Writing-on-Stone Provincial Park – Milk River, Alberta – August 4

When we arrived at Under Eight Flags Campground the previous day, the campground manager gave us some information on a nearby grocery store and Truck/RV Wash (both Nomad and Voyager were filthy from our drives through Canada and Alaska). She also told us about the Writing-on-Stone Provincial Park and their hoodoos (a tall, thin spire of rock usually formed by erosion) which was 42 kilometers (26 miles) away from the campground. It sounded interesting and Cindy and I are always interested in learning more about Native American and First Nation (Canada) people and their histories.

So Thursday morning, August 4, 2022 we decided to take a drive to visit Writing-on-Stone Provincial Park and attend a 10 am guided tour of the hoodoos. When the campground manager told us about the park, she pointed to the North and East. When we put it in our GPS it said we needed to go South and East. The GPS is supposed to tell us the fastest route, so we began following it.

When it brought us to the middle of a wheat or barley field 45 minutes later on a dirt road and said “Your destination is on the right” in her perky, happy voice and all we could see was miles and miles of grain waving in the wind, we knew we were NOT at our destination.

We pulled out one of our iPhones, put in the location and about 25 minutes later Siri announced we had arrived but we already knew that because we could see the sign. Unfortunately, we were 30 minutes late for our 10 am guided tour and missed that. I love modern technology, but sometimes it fails. The funniest thing is that several hours later when we were ready to leave, the GPS took us a totally different way back that was a straight shot on paved roads West and South, bringing us back to the North end of Milk River. If we had just gone that way in the morning we would have arrived in plenty of time for our guided tour.

As it was, we now had to do our own tour with guide books and hiking across the mountains and rocks. We started with a stop at the Visitor Center to get a background on the Blackfoot people and carvings and paintings that give this place its name. Then it was time to start hiking.

Writing-on-Stone Provincial Park is located in the Milk River Valley and straddles the Milk River itself. It is one of the largest areas of protected prairie in the Alberta park system, and serves as both a nature preserve and protection for many First Nations rock carvings and paintings. The park is sacred to the Blackfoot and many other tribes. Writing-on-Stone Park contains the greatest concentration of rock art on the North American Great Plains.

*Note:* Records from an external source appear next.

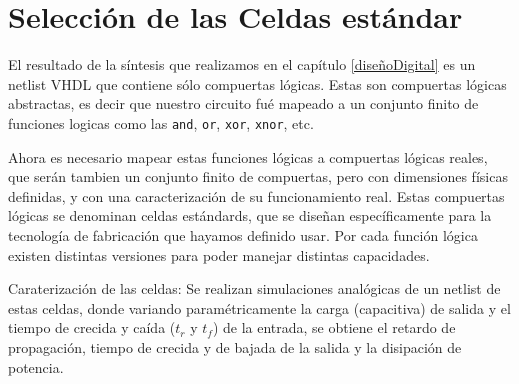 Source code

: 





\section{Selección de las Celdas estándar}\label{celdasEstandars}
El resultado de la síntesis que realizamos en el capítulo \ref{diseñoDigital} es un netlist VHDL que contiene sólo compuertas lógicas. Estas son compuertas lógicas abstractas, es decir que nuestro circuito fué mapeado a un conjunto finito de funciones logicas como las \verb.and., \verb.or., \verb.xor., \verb.xnor., etc.

Ahora es necesario mapear estas funciones lógicas a compuertas lógicas reales, que serán tambien un conjunto finito de compuertas, pero con dimensiones físicas definidas, y con una caracterización de su funcionamiento real. Estas compuertas lógicas se denominan celdas estándards, que se diseñan específicamente para la tecnología de fabricación que hayamos definido usar. Por cada función lógica existen distintas versiones para poder manejar distintas capacidades. 

Caraterización de las celdas: Se realizan simulaciones analógicas de un netlist de estas celdas, donde variando paramétricamente la carga (capacitiva) de salida y el tiempo de crecida y caída ($t_r$ y $t_f$) de la entrada, se obtiene el retardo de propagación, tiempo de crecida y de bajada de la salida y la disipación de potencia.


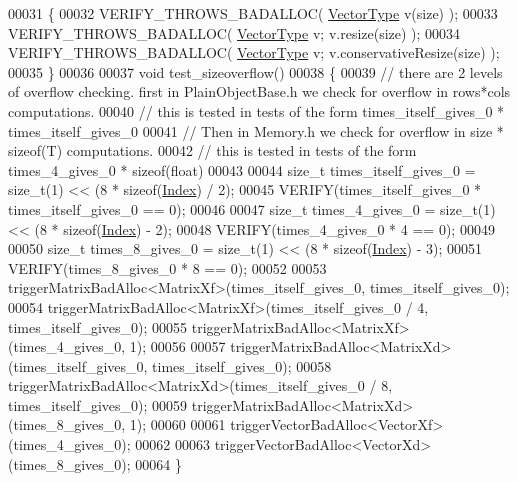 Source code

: \begin{DoxyCode}
00031 \{
00032   VERIFY\_THROWS\_BADALLOC( \hyperlink{struct_vector_type}{VectorType} v(size) );
00033   VERIFY\_THROWS\_BADALLOC( \hyperlink{struct_vector_type}{VectorType} v; v.resize(size) );
00034   VERIFY\_THROWS\_BADALLOC( \hyperlink{struct_vector_type}{VectorType} v; v.conservativeResize(size) );
00035 \}
00036 
00037 \textcolor{keywordtype}{void} test\_sizeoverflow()
00038 \{
00039   \textcolor{comment}{// there are 2 levels of overflow checking. first in PlainObjectBase.h we check for overflow in rows*cols
       computations.}
00040   \textcolor{comment}{// this is tested in tests of the form times\_itself\_gives\_0 * times\_itself\_gives\_0}
00041   \textcolor{comment}{// Then in Memory.h we check for overflow in size * sizeof(T) computations.}
00042   \textcolor{comment}{// this is tested in tests of the form times\_4\_gives\_0 * sizeof(float)}
00043   
00044   \textcolor{keywordtype}{size\_t} times\_itself\_gives\_0 = size\_t(1) << (8 * \textcolor{keyword}{sizeof}(\hyperlink{namespace_eigen_a62e77e0933482dafde8fe197d9a2cfde}{Index}) / 2);
00045   VERIFY(times\_itself\_gives\_0 * times\_itself\_gives\_0 == 0);
00046 
00047   \textcolor{keywordtype}{size\_t} times\_4\_gives\_0 = size\_t(1) << (8 * \textcolor{keyword}{sizeof}(\hyperlink{namespace_eigen_a62e77e0933482dafde8fe197d9a2cfde}{Index}) - 2);
00048   VERIFY(times\_4\_gives\_0 * 4 == 0);
00049 
00050   \textcolor{keywordtype}{size\_t} times\_8\_gives\_0 = size\_t(1) << (8 * \textcolor{keyword}{sizeof}(\hyperlink{namespace_eigen_a62e77e0933482dafde8fe197d9a2cfde}{Index}) - 3);
00051   VERIFY(times\_8\_gives\_0 * 8 == 0);
00052 
00053   triggerMatrixBadAlloc<MatrixXf>(times\_itself\_gives\_0, times\_itself\_gives\_0);
00054   triggerMatrixBadAlloc<MatrixXf>(times\_itself\_gives\_0 / 4, times\_itself\_gives\_0);
00055   triggerMatrixBadAlloc<MatrixXf>(times\_4\_gives\_0, 1);
00056 
00057   triggerMatrixBadAlloc<MatrixXd>(times\_itself\_gives\_0, times\_itself\_gives\_0);
00058   triggerMatrixBadAlloc<MatrixXd>(times\_itself\_gives\_0 / 8, times\_itself\_gives\_0);
00059   triggerMatrixBadAlloc<MatrixXd>(times\_8\_gives\_0, 1);
00060   
00061   triggerVectorBadAlloc<VectorXf>(times\_4\_gives\_0);
00062   
00063   triggerVectorBadAlloc<VectorXd>(times\_8\_gives\_0);
00064 \}
\end{DoxyCode}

Evidence suggests that the Milk River alley was inhabited by First Nations people as long as 10,000 years ago. The petroglyphs (rock carvings) and pictographs (rock paintings) are depictions of life for the Indigenous people who view this area as a spiritual place. Understandable when you see the hoodoos and other rock formations. The Blackfoot tribe probably created many of the carings and paintings, but other First Nations tribes, such as the Shoshone also travelled through the valley and may have created some of the art. The towering cliffs and hoodoos had a powerful impact on those native tribes and they believed that they were the homes of powerful spirits.

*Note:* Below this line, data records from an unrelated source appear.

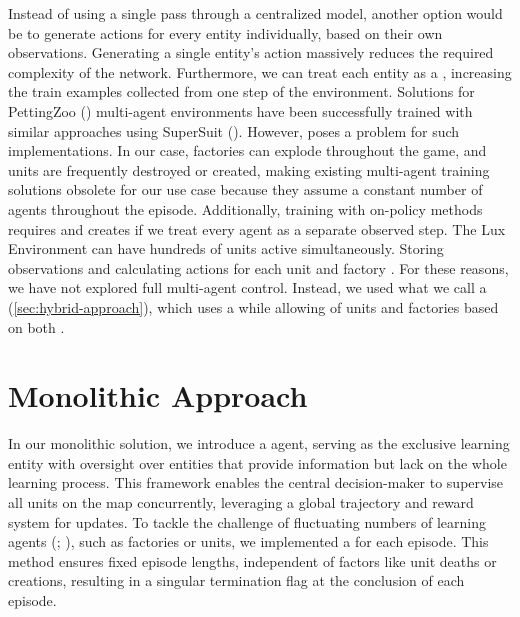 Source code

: \bigskip

\noindent Instead of using a single pass through a centralized model, another option would be to generate actions for every entity individually, based on their own observations. Generating a single entity's action massively reduces the required complexity of the network. Furthermore, we can treat each entity as a , increasing the train examples collected from one step of the environment. Solutions for PettingZoo ({\cite{terry2021pettingzoo}}) multi-agent environments have been successfully trained with similar approaches using SuperSuit (\cite{SuperSuit}). However,  poses a problem for such implementations. In our case, factories can explode throughout the game, and units are frequently destroyed or created, making existing multi-agent training solutions obsolete for our use case because they assume a constant number of agents throughout the episode. Additionally, training with on-policy methods requires  and creates  if we treat every agent as a separate observed step. The Lux Environment can have hundreds of units active simultaneously. Storing observations and calculating actions for each unit and factory . For these reasons, we have not explored full multi-agent control. Instead, we used what we call a  (\autoref{sec:hybrid-approach}), which uses a  while allowing  of units and factories based on both .

\section{Monolithic Approach}
\label{sec:monolithic-approach}

\noindent In our monolithic solution, we introduce a  agent, serving as the exclusive learning entity with oversight over entities that provide information but lack  on the whole learning process. This framework enables the central decision-maker to supervise all units on the map concurrently, leveraging a global trajectory and reward system for updates. To tackle the challenge of fluctuating numbers of learning agents (\cite{piccoli2023control}; \cite{SuperSuit}), such as factories or units, we implemented a  for each episode. This method ensures fixed episode lengths, independent of factors like unit deaths or creations, resulting in a singular termination flag at the conclusion of each episode.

We took lots and lots of photos, but unfortunately time, wind, and even the angle or intensity of the sun make many of the pictographs difficult to see in person as well as in photos.

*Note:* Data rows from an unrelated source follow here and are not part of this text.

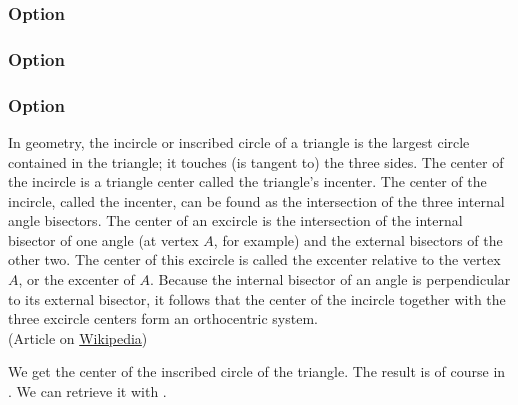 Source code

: \subsubsection{Option }
\begin{tkzexample}[latex=6cm,small]
\end{tkzexample}

\subsubsection{Option }
\begin{tkzexample}[latex=6cm,small]
\end{tkzexample}

\subsubsection{Option }
In geometry, the incircle or inscribed circle of a triangle is the largest circle contained in the triangle; it touches (is tangent to) the three sides. The center of the incircle is a triangle center called the triangle's incenter.
The center of the incircle, called the incenter, can be found as the intersection of the three internal angle bisectors. The center of an excircle is the intersection of the internal bisector of one angle (at vertex $A$, for example) and the external bisectors of the other two. The center of this excircle is called the excenter relative to the vertex $A$, or the excenter of $A$. Because the internal bisector of an angle is perpendicular to its external bisector, it follows that the center of the incircle together with the three excircle centers form an orthocentric system.\\
(Article on \href{https://en.wikipedia.org/wiki/Incircle_and_excircles_of_a_triangle}{Wikipedia})

 \medskip
 We get the center of the inscribed circle of the triangle. The result is of course in . We can retrieve it with .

We only went a mile and a half in distance (according to the trail information) but the ups, downs and squeezing through tight spots made it feel more like 5 miles. And the temperature was in the high 80’s with the sun beating down us us relentlessly. We’re getting too old for this, lol.

Several hours later and with almost all of our water consumed, we made it back to the Writing-on-Stone Provincial Park campground where I bought Cindy a coke to drink while I hiked/ran the rest of the way up the mountain to the truck in the parking lot and drove back down to pick her up from a shaded picnic table in the campground.

We took the rest of the afternoon and evening to recuperate and relax, but we won’t soon forget our hike through Writing-on-Stone Provincial Park.

Thanks for following the Wandering Wetheringtons.